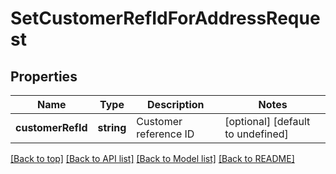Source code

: # SetCustomerRefIdForAddressRequest

## Properties

|Name | Type | Description | Notes|
|------------ | ------------- | ------------- | -------------|
|**customerRefId** | **string** | Customer reference ID | [optional] [default to undefined]|




[[Back to top]](#) [[Back to API list]](../../README.md#documentation-for-api-endpoints) [[Back to Model list]](../../README.md#documentation-for-models) [[Back to README]](../../README.md)
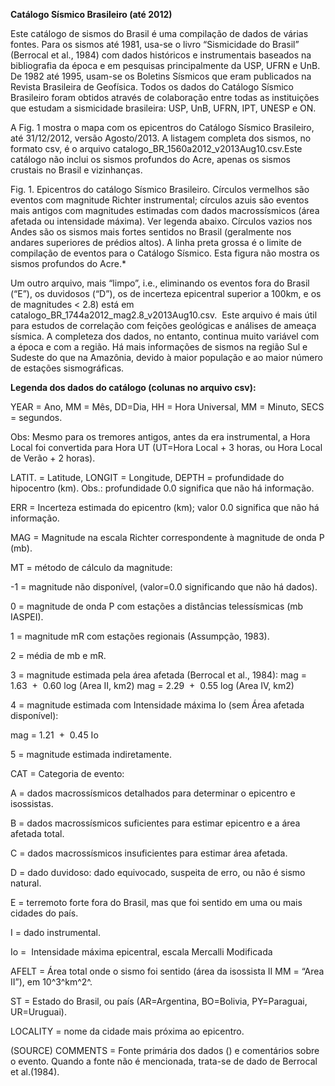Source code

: **Catálogo Sísmico Brasileiro (até 2012)**


Este catálogo de sismos do Brasil é uma compilação de dados de várias
fontes. Para os sismos até 1981, usa-se o livro “Sismicidade do Brasil”
(Berrocal et al., 1984) com dados históricos e instrumentais baseados na
bibliografia da época e em pesquisas principalmente da USP, UFRN e UnB. 
De 1982 até 1995, usam-se os Boletins Sísmicos que eram publicados na
Revista Brasileira de Geofísica. Todos os dados do Catálogo Sísmico
Brasileiro foram obtidos através de colaboração entre todas as
instituições que estudam a sismicidade brasileira: USP, UnB, UFRN, IPT,
UNESP e ON.

A Fig. 1 mostra o mapa com os epicentros do Catálogo Sísmico Brasileiro,
até 31/12/2012, versão Agosto/2013. A listagem completa dos sismos, no
formato csv, é o arquivo catalogo_BR_1560a2012_v2013Aug10.csv.Este
catálogo não inclui os sismos profundos do Acre, apenas os sismos
crustais no Brasil e vizinhanças.



Fig. 1. Epicentros do catálogo Sísmico Brasileiro. Círculos
vermelhos são eventos com magnitude Richter instrumental; círculos azuis
são eventos mais antigos com magnitudes estimadas com dados
macrossísmicos (área afetada ou intensidade máxima). Ver legenda abaixo.
Círculos vazios nos Andes são os sismos mais fortes sentidos no Brasil
(geralmente nos andares superiores de prédios altos). A linha preta
grossa é o limite de compilação de eventos para o Catálogo Sísmico. Esta
figura não mostra os sismos profundos do Acre.*



Um outro arquivo, mais “limpo”, i.e., eliminando os eventos fora do
Brasil (“E”), os duvidosos (“D”), os de incerteza epicentral superior a
100km, e os de magnitudes \< 2.8) está em
catalogo\_BR\_1744a2012\_mag2.8\_v2013Aug10.csv.  Este arquivo é mais
útil para estudos de correlação com feições geológicas e análises de
ameaça sísmica. A completeza dos dados, no entanto, continua muito
variável com a época e com a região. Há mais informações de sismos na
região Sul e Sudeste do que na Amazônia, devido à maior população e ao
maior número de estações sismográficas. 



**Legenda dos dados do catálogo (colunas no arquivo csv):**



YEAR = Ano,  MM = Mês,  DD=Dia,  HH = Hora Universal,  MM = Minuto, SECS = segundos.

Obs: Mesmo para os tremores antigos, antes da era instrumental, a
Hora Local foi convertida para Hora UT (UT=Hora Local + 3 horas, ou Hora Local de
Verão + 2 horas).

LATIT. = Latitude, LONGIT = Longitude, DEPTH = profundidade do hipocentro (km).
Obs.: profundidade 0.0 significa que não há informação.


ERR = Incerteza estimada do epicentro (km); valor 0.0 significa que não
há informação.

MAG = Magnitude na escala Richter correspondente à magnitude de onda P
(mb).

MT = método de cálculo da magnitude:

-1 = magnitude não disponível, (valor=0.0 significando que não há
dados).

0 = magnitude de onda P com estações a distâncias telessísmicas (mb
IASPEI).

1 = magnitude mR com estações regionais (Assumpção, 1983).

2 = média de mb e mR.

3 = magnitude estimada pela área afetada (Berrocal et al., 1984):
mag = 1.63  +  0.60 log (Area II, km2)
mag = 2.29  +  0.55 log (Area IV, km2)

4 = magnitude estimada com Intensidade máxima Io (sem Área afetada
disponível):

mag = 1.21  +  0.45 Io

5 = magnitude estimada indiretamente.


CAT = Categoria de evento:

A = dados macrossísmicos detalhados para determinar o epicentro e
isossistas.

B = dados macrossísmicos suficientes para estimar epicentro e a área
afetada total.

C = dados macrossísmicos insuficientes para estimar área afetada.

D = dado duvidoso: dado equivocado, suspeita de erro, ou não é sismo
natural.

E = terremoto forte fora do Brasil, mas que foi sentido em uma ou mais
cidades do país.

I = dado instrumental.


Io =  Intensidade máxima epicentral, escala Mercalli Modificada

AFELT = Área total onde o sismo foi sentido (área da isossista II MM =
“Area II”), em 10^3^km^2^.

ST = Estado do Brasil, ou país (AR=Argentina, BO=Bolivia, PY=Paraguai,
UR=Uruguai).

LOCALITY = nome da cidade mais próxima ao epicentro.

(SOURCE) COMMENTS = Fonte primária dos dados () e comentários sobre o
evento. Quando a fonte não é mencionada, trata-se de dado de Berrocal et al.(1984).
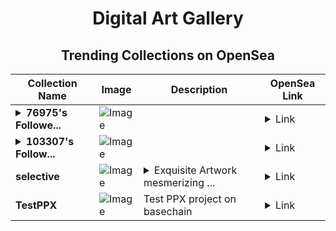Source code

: <div align="center">

# Digital Art Gallery

## Trending Collections on OpenSea

| Collection Name                       | Image                                                                                     | Description                       | OpenSea Link                                                                                          |
|---------------------------------------|-------------------------------------------------------------------------------------------|-----------------------------------|--------------------------------------------------------------------------------------------------------|
| **<details><summary>76975's Followe...</summary>76975's Follower</details>** | ![Image](https://i.seadn.io/s/raw/files/19f9f090920392cc3650cbdf4361755b.png?w=500&auto=format?w=200&auto=format) |  | <details><summary>Link</summary>[76975's Follower](https://opensea.io/collection/76975-s-follower)</details> |
| **<details><summary>103307's Follow...</summary>103307's Follower</details>** | ![Image](https://i.seadn.io/s/raw/files/19f9f090920392cc3650cbdf4361755b.png?w=500&auto=format?w=200&auto=format) |  | <details><summary>Link</summary>[103307's Follower](https://opensea.io/collection/103307-s-follower)</details> |
| **selective** | ![Image](https://i.seadn.io/s/raw/files/5992c0f88e7d3b0c4195f04371ed2146.png?w=500&auto=format?w=200&auto=format) | <details><summary>Exquisite Artwork mesmerizing ...</summary>Exquisite Artwork mesmerizing the world.</details> | <details><summary>Link</summary>[selective](https://opensea.io/collection/selective-17)</details> |
| **TestPPX** | ![Image](https://i.seadn.io/s/raw/files/c6b28d5f47bf93e288a8225bb935d38b.jpg?w=500&auto=format?w=200&auto=format) | Test PPX project on basechain | <details><summary>Link</summary>[TestPPX](https://opensea.io/collection/testppx)</details> |

</div>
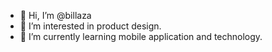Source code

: - 👋 Hi, I’m @billaza
- 👀 I’m interested in product design.
- 🌱 I’m currently learning mobile application and technology.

# # # # # # #

BRIEF:
Provide the number of lines above containing "maior" and nothing else.

TASK OUTPUT:
2